> [What to do]
Among the entries, find the lines with the string "tekenen" and report them.

(Stored data entries)
════════════════════

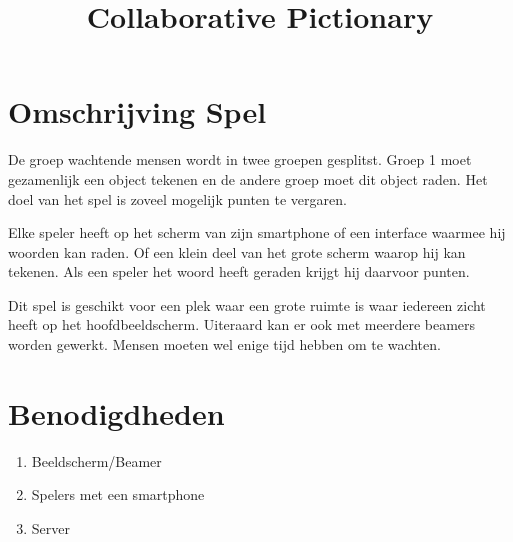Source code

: \documentclass[a4paper, fleqn]{article}
\title{Collaborative Pictionary}
\begin{document}
\maketitle
\section{Omschrijving Spel}
De groep wachtende mensen wordt in twee groepen gesplitst. Groep 1 moet gezamenlijk een object tekenen en de andere groep moet dit object raden. Het doel van het spel is zoveel mogelijk punten te vergaren. 

Elke speler heeft op het scherm van zijn smartphone of een interface waarmee hij woorden kan raden. Of een klein deel van het grote scherm waarop hij kan tekenen. Als een speler het woord heeft geraden krijgt hij daarvoor punten. 

Dit spel is geschikt voor een plek waar een grote ruimte is waar iedereen zicht heeft op het hoofdbeeldscherm. Uiteraard kan er ook met meerdere beamers worden gewerkt. Mensen moeten wel enige tijd hebben om te wachten. 

\section{Benodigdheden}
\begin{enumerate}
\item Beeldscherm/Beamer
\item Spelers met een smartphone
\item Server
\end{enumerate}
\end{document}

════════════════════

> [Completed exercise]
De groep wachtende mensen wordt in twee groepen gesplitst. Groep 1 moet gezamenlijk een object tekenen en de andere groep moet dit object raden. Het doel van het spel is zoveel mogelijk punten te vergaren. 
Elke speler heeft op het scherm van zijn smartphone of een interface waarmee hij woorden kan raden. Of een klein deel van het grote scherm waarop hij kan tekenen. Als een speler het woord heeft geraden krijgt hij daarvoor punten. 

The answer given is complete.